月別アーカイブ: 2007年9月

『おりこうさん おばかさんのお金の使い方』

板倉雄一郎『おりこうさん おばかさんのお金の使い方』(幻冬舎 2005)を読む。
著者板倉氏は、高校を卒業後、ゲームソフト会社を設立し、91年には、3つ目の会社「ハイパーネット」を設立し順調に業績を伸ばし、栄えあるビジネス賞を総ナメにし、ビルゲイツとも商談、そして、日経新聞の一面を飾るも、97年負債総額37億円で破産したという異色の経歴を持つ。
本書では胴元が必ず儲かる仕組みになっているギャンブルやハイリスクな金融商品、また短期的な利回りに目がくらみ長期的な物の見方ができない人、専業デイトレーダーとなって身を持ち崩してしまうなど、マネーゲームに翻弄される人や社会に対して、あくまで正論で批判を加える。実態経済価値とマネーの乖離が乖離し、通貨そのものに投資して稼ぐような今の世相を嘆く。

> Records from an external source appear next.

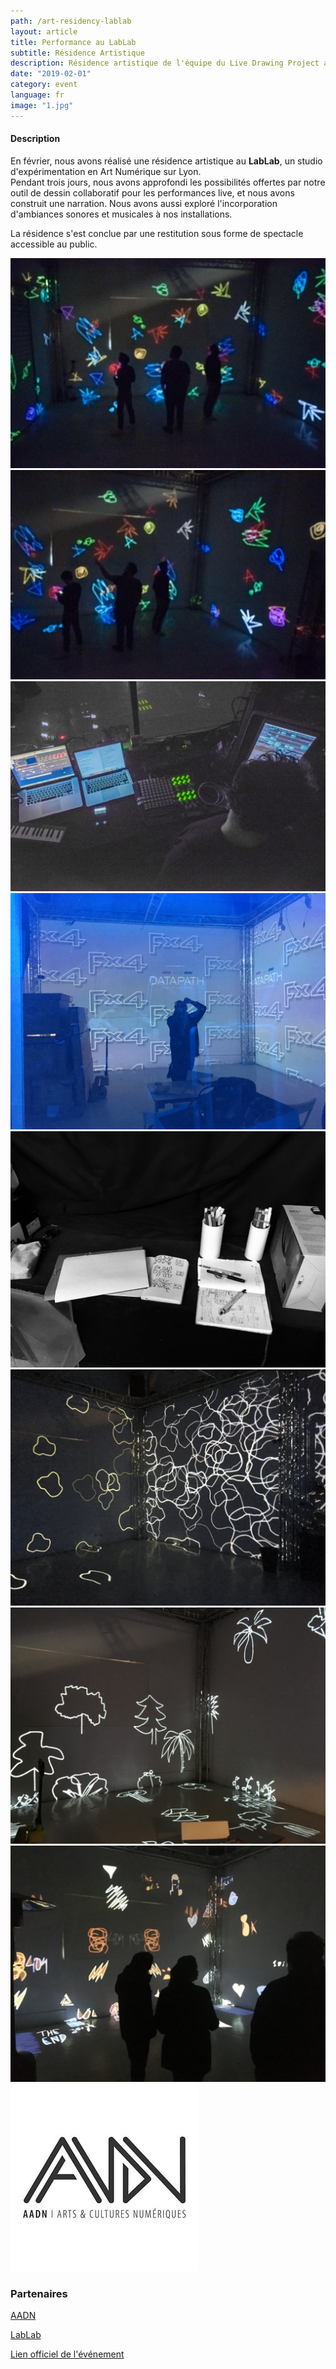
 ```yaml
---
path: /art-residency-lablab
layout: article
title: Performance au LabLab
subtitle: Résidence Artistique
description: Résidence artistique de l'équipe du Live Drawing Project au LabLab à Lyon en partenariat avec l'AADN
date: "2019-02-01"
category: event
language: fr
image: "1.jpg"
---
```



#### Description

En février, nous avons réalisé une résidence artistique au __LabLab__, un studio d'expérimentation en Art Numérique sur Lyon.  
Pendant trois jours, nous avons approfondi les possibilités offertes par notre outil de dessin collaboratif pour les performances live, et nous avons construit une narration.
Nous avons aussi exploré l'incorporation d'ambiances sonores et musicales à nos installations.  
  
  
La résidence s'est conclue par une restitution sous forme de spectacle accessible au public.

<photo-grid>
<img src="1.jpg"/>
<img src="2.jpg"/>
<img src="3.jpg"/>
<img src="0.jpg"/>
<img src="7.jpg"/>
<img src="6.jpg"/>
<img src="5.jpg"/>
<img src="00.jpg"/>
<img src="aadn.jpg"/>
</photo-grid>

### Partenaires

[AADN](http://aadn.org/)  
  
[LabLab](https://www.facebook.com/atelierlablab/)  
  
[Lien officiel de l'événement](https://aadn.org/nos-residences/the-live-drawing-project-en-residence-au-lab-lab/)
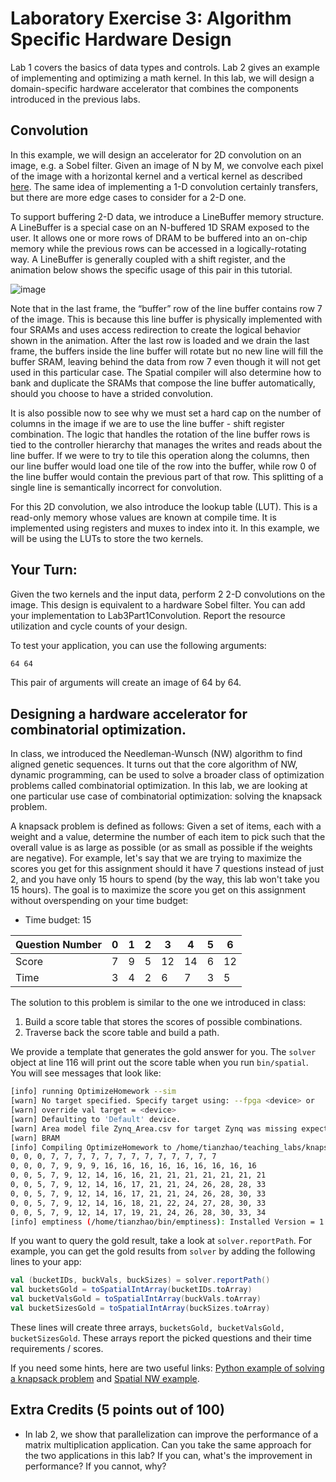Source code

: # Laboratory Exercise 3: Algorithm Specific Hardware Design
Lab 1 covers the basics of data types and controls. Lab 2 gives an example of implementing and optimizing a math kernel. In this lab, we will design a domain-specific hardware accelerator that combines the components introduced in the previous labs.

## Convolution
In this example, we will design an accelerator for 2D convolution on an image, e.g. a Sobel filter. Given an image of N by M, we convolve each pixel of the image with a horizontal kernel and a vertical kernel as described [here](https://en.wikipedia.org/wiki/Sobel_operator). The same idea of implementing a 1-D convolution certainly transfers, but there are more edge cases to consider for a 2-D one. 

To support buffering 2-D data, we introduce a LineBuffer memory structure. A LineBuffer is a special case on an N-buffered 1D SRAM exposed to the user. It allows one or more rows of DRAM to be buffered into an on-chip memory while the previous rows can be accessed in a logically-rotating way. A LineBuffer is generally coupled with a shift register, and the animation below shows the specific usage of this pair in this tutorial.

![image](./img/lbsr.gif)

Note that in the last frame, the “buffer” row of the line buffer contains row 7 of the image. This is because this line buffer is physically implemented with four SRAMs and uses access redirection to create the logical behavior shown in the animation. After the last row is loaded and we drain the last frame, the buffers inside the line buffer will rotate but no new line will fill the buffer SRAM, leaving behind the data from row 7 even though it will not get used in this particular case. The Spatial compiler will also determine how to bank and duplicate the SRAMs that compose the line buffer automatically, should you choose to have a strided convolution.

It is also possible now to see why we must set a hard cap on the number of columns in the image if we are to use the line buffer - shift register combination. The logic that handles the rotation of the line buffer rows is tied to the controller hierarchy that manages the writes and reads about the line buffer. If we were to try to tile this operation along the columns, then our line buffer would load one tile of the row into the buffer, while row 0 of the line buffer would contain the previous part of that row. This splitting of a single line is semantically incorrect for convolution.

For this 2D convolution, we also introduce the lookup table (LUT). This is a read-only memory whose values are known at compile time. It is implemented using registers and muxes to index into it. In this example, we will be using the LUTs to store the two kernels.

## Your Turn:
Given the two kernels and the input data, perform 2 2-D convolutions on the image. This design is equivalent to a hardware Sobel filter. You can add your implementation to Lab3Part1Convolution. Report the resource utilization and cycle counts of your design.

To test your application, you can use the following arguments:
```bash
64 64
```

This pair of arguments will create an image of 64 by 64.


## Designing a hardware accelerator for combinatorial optimization.
In class, we introduced the Needleman-Wunsch (NW) algorithm to find aligned genetic sequences. It turns out that the core algorithm of NW, dynamic programming, can be used to solve a broader class of optimization problems called combinatorial optimization. In this lab, we are looking at one particular use case of combinatorial optimization: solving the knapsack problem. 

A knapsack problem is defined as follows: Given a set of items, each with a weight and a value, determine the number of each item to pick such that the overall value is as large as possible (or as small as possible if the weights are negative). For example, let's say that we are trying to maximize the scores you get for this assignment should it have 7 questions instead of just 2, and you have only 15 hours to spend (by the way, this lab won't take you 15 hours). The goal is to maximize the score you get on this assignment without overspending on your time budget:
* Time budget: 15

| Question Number | 0 | 1 | 2 | 3 | 4 | 5 | 6 |
| --------------- | - | - | - | - | - | - | - |
|   Score         | 7 | 9 | 5 | 12| 14| 6 | 12|
|   Time          | 3 | 4 | 2 | 6 | 7 | 3 | 5 | 

The solution to this problem is similar to the one we introduced in class: 
1. Build a score table that stores the scores of possible combinations.
2. Traverse back the score table and build a path.

We provide a template that generates the gold answer for you. The `solver` object at line 116 will print out the score table when you run `bin/spatial`. You will see messages that look like:
```bash
[info] running OptimizeHomework --sim
[warn] No target specified. Specify target using: --fpga <device> or
[warn] override val target = <device>
[warn] Defaulting to 'Default' device.
[warn] Area model file Zynq_Area.csv for target Zynq was missing expected fields: 
[warn] BRAM
[info] Compiling OptimizeHomework to /home/tianzhao/teaching_labs/knapsack/gen/OptimizeHomework/
0, 0, 0, 7, 7, 7, 7, 7, 7, 7, 7, 7, 7, 7, 7, 7
0, 0, 0, 7, 9, 9, 9, 16, 16, 16, 16, 16, 16, 16, 16, 16
0, 0, 5, 7, 9, 12, 14, 16, 16, 21, 21, 21, 21, 21, 21, 21
0, 0, 5, 7, 9, 12, 14, 16, 17, 21, 21, 24, 26, 28, 28, 33
0, 0, 5, 7, 9, 12, 14, 16, 17, 21, 21, 24, 26, 28, 30, 33
0, 0, 5, 7, 9, 12, 14, 16, 18, 21, 22, 24, 27, 28, 30, 33
0, 0, 5, 7, 9, 12, 14, 17, 19, 21, 24, 26, 28, 30, 33, 34
[info] emptiness (/home/tianzhao/bin/emptiness): Installed Version = 1.2, Required Version = 1.2
```

If you want to query the gold result, take a look at `solver.reportPath`. For example, you can get the gold results from `solver` by adding the following lines to your app:
```scala
val (bucketIDs, buckVals, buckSizes) = solver.reportPath()
val bucketsGold = toSpatialIntArray(bucketIDs.toArray)
val bucketValsGold = toSpatialIntArray(buckVals.toArray)
val bucketSizesGold = toSpatialIntArray(buckSizes.toArray)
```
These lines will create three arrays, `bucketsGold, bucketValsGold, bucketSizesGold`. These arrays report the picked questions and their time requirements / scores.


If you need some hints, here are two useful links:
[Python example of solving a knapsack problem](https://dev.to/downey/solving-the-knapsack-problem-with-dynamic-programming-4hce) and 
[Spatial NW example](https://spatial-lang.org/nwsw).



## Extra Credits (5 points out of 100)
* In lab 2, we show that parallelization can improve the performance of a matrix multiplication application. Can you take the same approach for the two applications in this lab? If you can, what's the improvement in performance? If you cannot, why?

「金だけいじくって」年に数千万円、数億円稼ぐ人がいます。自動車会社で、新型エコロジーエンジンを開発し、年収数百万円の人もいます。社会に対して提供した実態経済価値において、前者は、後者より、十倍も二十倍も「えらい」のでしょうか?
(前略)価値を生み出すのは、お金じゃない、人なのです。

『独立できるFPできないFP』

井畑敏『独立できるFPできないFP』(近代セールス社 2002)を読む。
証券販売とも保険勧誘とも異なる、ライフプラン全体を見通した資産運用や定年後の資産管理をアドバイスする「ファイナンシャルプランニング」の第一人者である著者による業界の手引き書である。自社の「株式会社FPプラネット」が主宰する独立系ファイナンシャルプランナー養成講座の宣伝が巻末に踊る宣伝本なのであるが、米国でのファイナンシャルプランニング(CFP)を日本に導入し、公認会計士や弁護士などの協力を得ながら日本ファイナンシャル・プランナーズ協会を設立し、認定試験を作成・実施して、業界を築き上げるまでの道のりが分かりやすく書かれている。相談は無料だと考えるものが多い日本において、資産の計画や人生設計のアドバイスだけで顧客を獲得し独立していくFPを育てようとする筆者の意気込みがストレートに伝わってくる。